* **Task goal**: Each line from the first entry to the line with "every durable artifact and join key.", both included, is to be returned unchanged, with any pictures dropped.

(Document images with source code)
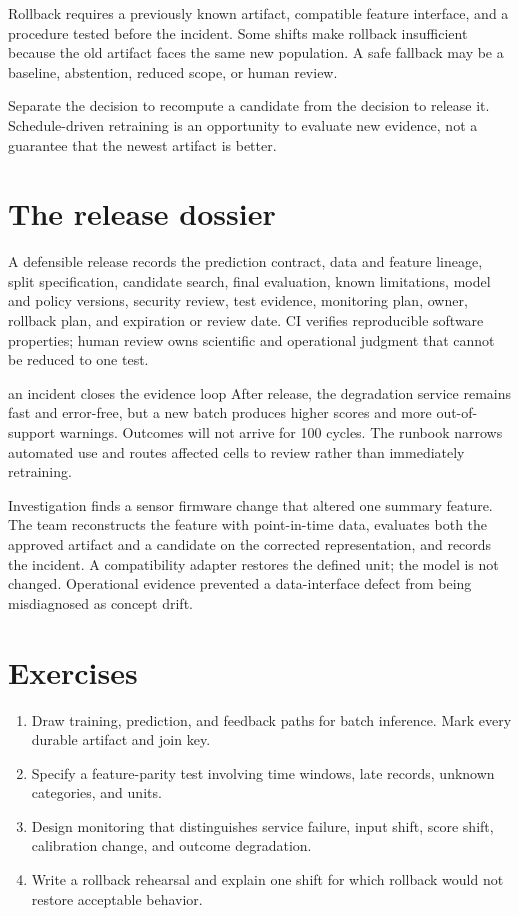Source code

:Rollback requires a previously known artifact, compatible feature interface,
and a procedure tested before the incident. Some shifts make rollback
insufficient because the old artifact faces the same new population. A safe
fallback may be a baseline, abstention, reduced scope, or human review.

\begin{professionalbox}
Separate the decision to recompute a candidate from the decision to release it.
Schedule-driven retraining is an opportunity to evaluate new evidence, not a
guarantee that the newest artifact is better.
\end{professionalbox}

\section{The release dossier}

A defensible release records the prediction contract, data and feature lineage,
split specification, candidate search, final evaluation, known limitations,
model and policy versions, security review, test evidence, monitoring plan,
owner, rollback plan, and expiration or review date. CI verifies reproducible
software properties; human review owns scientific and operational judgment that
cannot be reduced to one test.

\begin{workedexample}{an incident closes the evidence loop}
After release, the degradation service remains fast and error-free, but a new
batch produces higher scores and more out-of-support warnings. Outcomes will not
arrive for 100 cycles. The runbook narrows automated use and routes affected
cells to review rather than immediately retraining.

Investigation finds a sensor firmware change that altered one summary feature.
The team reconstructs the feature with point-in-time data, evaluates both the
approved artifact and a candidate on the corrected representation, and records
the incident. A compatibility adapter restores the defined unit; the model is
not changed. Operational evidence prevented a data-interface defect from being
misdiagnosed as concept drift.
\end{workedexample}

\section{Exercises}
\begin{enumerate}
  \item Draw training, prediction, and feedback paths for batch inference. Mark
  every durable artifact and join key.
  \item Specify a feature-parity test involving time windows, late records,
  unknown categories, and units.
  \item Design monitoring that distinguishes service failure, input shift, score
  shift, calibration change, and outcome degradation.
  \item Write a rollback rehearsal and explain one shift for which rollback
  would not restore acceptable behavior.
\end{enumerate}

* **Result of this task**:
Source code

:Rollback requires a previously known artifact, compatible feature interface,
and a procedure tested before the incident. Some shifts make rollback
insufficient because the old artifact faces the same new population. A safe
fallback may be a baseline, abstention, reduced scope, or human review.

\begin{professionalbox}
Separate the decision to recompute a candidate from the decision to release it.
Schedule-driven retraining is an opportunity to evaluate new evidence, not a
guarantee that the newest artifact is better.
\end{professionalbox}

\section{The release dossier}

A defensible release records the prediction contract, data and feature lineage,
split specification, candidate search, final evaluation, known limitations,
model and policy versions, security review, test evidence, monitoring plan,
owner, rollback plan, and expiration or review date. CI verifies reproducible
software properties; human review owns scientific and operational judgment that
cannot be reduced to one test.

\begin{workedexample}{an incident closes the evidence loop}
After release, the degradation service remains fast and error-free, but a new
batch produces higher scores and more out-of-support warnings. Outcomes will not
arrive for 100 cycles. The runbook narrows automated use and routes affected
cells to review rather than immediately retraining.

Investigation finds a sensor firmware change that altered one summary feature.
The team reconstructs the feature with point-in-time data, evaluates both the
approved artifact and a candidate on the corrected representation, and records
the incident. A compatibility adapter restores the defined unit; the model is
not changed. Operational evidence prevented a data-interface defect from being
misdiagnosed as concept drift.
\end{workedexample}

\section{Exercises}
\begin{enumerate}
  \item Draw training, prediction, and feedback paths for batch inference. Mark
  every durable artifact and join key.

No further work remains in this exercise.